◆ **The task**
Which lines below include "repo"? Copy them all.

◆ **Information**
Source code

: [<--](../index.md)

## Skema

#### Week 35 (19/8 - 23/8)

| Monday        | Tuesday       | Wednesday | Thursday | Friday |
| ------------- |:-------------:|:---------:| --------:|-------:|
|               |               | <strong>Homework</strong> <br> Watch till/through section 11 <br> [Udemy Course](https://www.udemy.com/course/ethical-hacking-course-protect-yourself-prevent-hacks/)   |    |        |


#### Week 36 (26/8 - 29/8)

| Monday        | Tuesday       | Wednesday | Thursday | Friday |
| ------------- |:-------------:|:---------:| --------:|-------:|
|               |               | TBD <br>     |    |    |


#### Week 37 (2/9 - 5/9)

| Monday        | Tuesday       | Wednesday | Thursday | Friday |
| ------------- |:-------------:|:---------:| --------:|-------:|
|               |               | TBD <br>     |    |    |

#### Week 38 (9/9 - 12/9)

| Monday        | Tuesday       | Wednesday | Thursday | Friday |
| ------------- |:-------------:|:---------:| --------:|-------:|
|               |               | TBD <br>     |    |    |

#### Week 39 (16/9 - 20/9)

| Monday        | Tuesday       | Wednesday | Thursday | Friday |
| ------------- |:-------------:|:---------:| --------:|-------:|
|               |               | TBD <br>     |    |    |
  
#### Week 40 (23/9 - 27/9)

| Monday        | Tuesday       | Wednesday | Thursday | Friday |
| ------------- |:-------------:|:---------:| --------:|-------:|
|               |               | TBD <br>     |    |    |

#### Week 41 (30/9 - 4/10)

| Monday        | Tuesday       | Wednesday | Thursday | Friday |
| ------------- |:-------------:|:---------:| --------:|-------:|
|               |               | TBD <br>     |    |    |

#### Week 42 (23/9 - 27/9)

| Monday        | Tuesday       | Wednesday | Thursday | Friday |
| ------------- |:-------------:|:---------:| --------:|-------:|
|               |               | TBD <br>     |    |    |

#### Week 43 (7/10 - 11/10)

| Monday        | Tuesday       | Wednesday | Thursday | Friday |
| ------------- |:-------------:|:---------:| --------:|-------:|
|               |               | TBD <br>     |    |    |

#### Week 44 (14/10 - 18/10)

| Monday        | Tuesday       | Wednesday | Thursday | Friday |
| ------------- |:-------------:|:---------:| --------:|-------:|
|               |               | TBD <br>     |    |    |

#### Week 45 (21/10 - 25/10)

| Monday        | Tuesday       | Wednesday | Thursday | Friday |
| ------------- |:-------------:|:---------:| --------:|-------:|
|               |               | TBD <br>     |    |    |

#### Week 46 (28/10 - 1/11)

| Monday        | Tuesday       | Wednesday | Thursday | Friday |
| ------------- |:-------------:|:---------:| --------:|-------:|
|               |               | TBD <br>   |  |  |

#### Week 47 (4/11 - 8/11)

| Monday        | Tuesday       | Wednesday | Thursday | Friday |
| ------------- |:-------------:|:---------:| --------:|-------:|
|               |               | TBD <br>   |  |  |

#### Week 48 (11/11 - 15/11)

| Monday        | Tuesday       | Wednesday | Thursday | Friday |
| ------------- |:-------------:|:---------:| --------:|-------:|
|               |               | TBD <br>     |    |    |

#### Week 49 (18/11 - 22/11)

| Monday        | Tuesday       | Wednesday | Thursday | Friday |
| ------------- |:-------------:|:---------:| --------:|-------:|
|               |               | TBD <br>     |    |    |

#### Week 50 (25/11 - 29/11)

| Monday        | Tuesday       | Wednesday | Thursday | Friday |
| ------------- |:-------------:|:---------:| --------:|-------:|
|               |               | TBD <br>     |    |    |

...

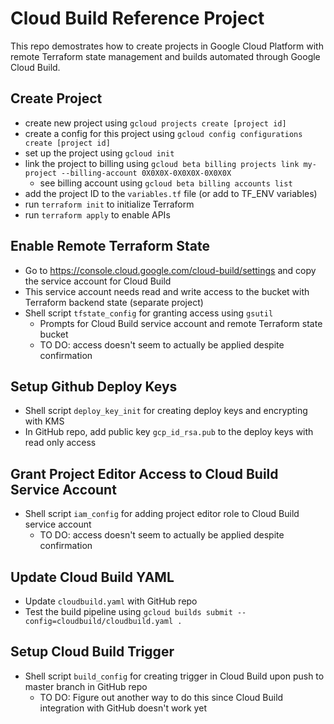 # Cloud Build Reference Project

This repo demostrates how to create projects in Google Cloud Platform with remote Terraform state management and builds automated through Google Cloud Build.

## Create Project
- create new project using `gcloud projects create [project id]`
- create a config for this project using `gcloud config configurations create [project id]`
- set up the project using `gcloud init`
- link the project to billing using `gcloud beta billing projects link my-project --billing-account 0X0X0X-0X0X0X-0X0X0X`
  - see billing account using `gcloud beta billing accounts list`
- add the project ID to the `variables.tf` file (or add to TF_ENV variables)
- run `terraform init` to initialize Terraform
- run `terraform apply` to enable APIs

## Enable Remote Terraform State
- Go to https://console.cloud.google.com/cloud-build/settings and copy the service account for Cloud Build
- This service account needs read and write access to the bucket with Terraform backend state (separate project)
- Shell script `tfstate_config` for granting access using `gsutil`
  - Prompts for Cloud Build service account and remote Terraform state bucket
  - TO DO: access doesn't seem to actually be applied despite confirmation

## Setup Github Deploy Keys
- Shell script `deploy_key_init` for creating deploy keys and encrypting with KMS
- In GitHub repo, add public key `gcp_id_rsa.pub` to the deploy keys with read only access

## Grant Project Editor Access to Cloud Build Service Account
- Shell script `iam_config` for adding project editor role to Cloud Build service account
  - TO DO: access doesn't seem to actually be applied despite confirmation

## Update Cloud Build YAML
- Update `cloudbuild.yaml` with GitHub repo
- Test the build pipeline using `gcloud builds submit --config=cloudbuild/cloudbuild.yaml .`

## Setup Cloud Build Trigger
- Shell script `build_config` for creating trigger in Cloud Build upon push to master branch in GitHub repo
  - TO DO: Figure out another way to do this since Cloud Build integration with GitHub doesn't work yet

◆ **Exercise response**
This repo demostrates how to create projects in Google Cloud Platform with remote Terraform state management and builds automated through Google Cloud Build.
- In GitHub repo, add public key `gcp_id_rsa.pub` to the deploy keys with read only access
- Update `cloudbuild.yaml` with GitHub repo
- Shell script `build_config` for creating trigger in Cloud Build upon push to master branch in GitHub repo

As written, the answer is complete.